Своих убитых немцы унесли с собой. В скверике остались только тела дона Доменико, старухи и патриотов. С неба продолжал сыпаться мелкий дождик, заботливо смывая пятна крови. Старуха словно прикорнула на каменных плитах тротуара, как в те времена, когда она проводила целые ночи на церковной паперти.
Сальваторе и солдат-калабриец лежали, обнявшись, на дне изуродованного миной бассейна. Комиссар блестящими глазами уставился в небо, а Марио, казалось, спокойно заснул у стены старого дома. Дождь все не унимался и под конец разошелся вовсю. Даже запах порохового дыма, окутывавшего место перестрелки, рассеялся, заглушённый теплым и нежным ароматом мокрой травы.
Из переулка вышел Перчинка и присел рядом с Марио. Он нежно погладил друга по щеке и стиснул зубы, чтобы не заплакать. Незачем было проливать слезы. Да Перчинка и не умел этого. Нет, он не должен сейчас плакать.
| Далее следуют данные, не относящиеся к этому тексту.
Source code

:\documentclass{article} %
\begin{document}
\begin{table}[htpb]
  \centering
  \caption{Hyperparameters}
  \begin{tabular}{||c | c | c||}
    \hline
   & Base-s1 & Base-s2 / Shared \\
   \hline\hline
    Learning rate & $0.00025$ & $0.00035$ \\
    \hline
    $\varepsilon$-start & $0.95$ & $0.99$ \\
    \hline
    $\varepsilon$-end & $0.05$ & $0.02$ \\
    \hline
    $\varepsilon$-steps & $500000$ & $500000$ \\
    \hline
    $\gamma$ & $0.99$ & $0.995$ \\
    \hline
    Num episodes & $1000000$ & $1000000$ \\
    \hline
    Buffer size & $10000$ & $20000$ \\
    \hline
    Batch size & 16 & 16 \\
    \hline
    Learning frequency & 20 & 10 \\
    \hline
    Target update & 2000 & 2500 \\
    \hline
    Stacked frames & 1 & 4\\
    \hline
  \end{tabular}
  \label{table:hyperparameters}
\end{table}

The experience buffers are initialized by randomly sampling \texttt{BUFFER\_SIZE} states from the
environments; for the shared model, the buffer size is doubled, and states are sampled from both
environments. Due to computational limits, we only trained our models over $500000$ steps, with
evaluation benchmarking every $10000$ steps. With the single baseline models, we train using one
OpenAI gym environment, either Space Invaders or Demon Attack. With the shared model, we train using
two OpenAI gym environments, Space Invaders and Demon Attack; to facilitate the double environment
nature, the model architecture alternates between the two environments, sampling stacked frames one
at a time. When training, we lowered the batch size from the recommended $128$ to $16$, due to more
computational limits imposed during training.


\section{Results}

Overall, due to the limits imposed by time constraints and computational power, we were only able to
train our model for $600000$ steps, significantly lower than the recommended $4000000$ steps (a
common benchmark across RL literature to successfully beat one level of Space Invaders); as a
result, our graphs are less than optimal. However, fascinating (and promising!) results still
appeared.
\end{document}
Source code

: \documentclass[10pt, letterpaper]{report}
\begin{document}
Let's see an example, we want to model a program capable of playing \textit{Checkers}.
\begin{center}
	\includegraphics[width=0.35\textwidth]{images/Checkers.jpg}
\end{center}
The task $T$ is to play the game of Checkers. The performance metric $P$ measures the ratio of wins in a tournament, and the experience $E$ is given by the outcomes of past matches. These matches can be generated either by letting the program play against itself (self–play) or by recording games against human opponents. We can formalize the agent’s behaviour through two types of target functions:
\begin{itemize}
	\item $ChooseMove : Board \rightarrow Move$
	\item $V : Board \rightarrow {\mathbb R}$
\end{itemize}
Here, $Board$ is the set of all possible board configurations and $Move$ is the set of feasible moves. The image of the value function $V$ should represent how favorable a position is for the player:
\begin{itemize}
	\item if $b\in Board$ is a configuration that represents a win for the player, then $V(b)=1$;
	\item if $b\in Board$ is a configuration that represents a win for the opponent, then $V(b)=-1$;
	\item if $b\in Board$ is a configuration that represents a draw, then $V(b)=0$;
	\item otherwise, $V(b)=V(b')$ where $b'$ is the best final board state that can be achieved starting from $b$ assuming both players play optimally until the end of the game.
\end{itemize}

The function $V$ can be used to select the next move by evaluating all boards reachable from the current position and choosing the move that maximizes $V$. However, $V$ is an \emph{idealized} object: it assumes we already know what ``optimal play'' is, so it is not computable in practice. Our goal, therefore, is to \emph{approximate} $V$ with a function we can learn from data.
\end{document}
Если бы Марио узнал об этом, он бы, наверное, здорово разозлился. Мальчик снова ласково погладил колючую щеку друга. Тот лежал спокойно, будто ему очень нравился и этот дождик, и теплая неаполитанская осень.
— А-а! — закричал вдруг Перчинка и вскочил на ноги.
Крупные капли дождя стекали по его худенькому личику. Он впился зубами себе в правую руку, так что на ней выступила кровь, и бегом бросился обратно в переулок, ни разу не оглянувшись назад.
Глава XIII
НАСЛЕДСТВО ПРОФЕССОРА
Двадцать восьмого сентября полковник Шолл, заложив руки за спину, расхаживал по своему кабинету. Итак, американцы вплотную подошли к Неаполю. Ну что ж, прекрасно! Все равно они не осмелятся войти в укрепленный город. Они прекрасно знают, что он может стать для них мышеловкой. Да, любой другой укрепленный город, но только не этот! Полковник в сердцах швырнул недокуренную сигарету прямо на ковер и разразился отборными немецкими проклятиями в адрес этих черномазых неаполитанцев, которые осмелились без всякого приказа объявить войну немцам. Доннер веттер! Какой-то сброд смеет объявлять войну великой немецкой армии! Какая неслыханная наглость!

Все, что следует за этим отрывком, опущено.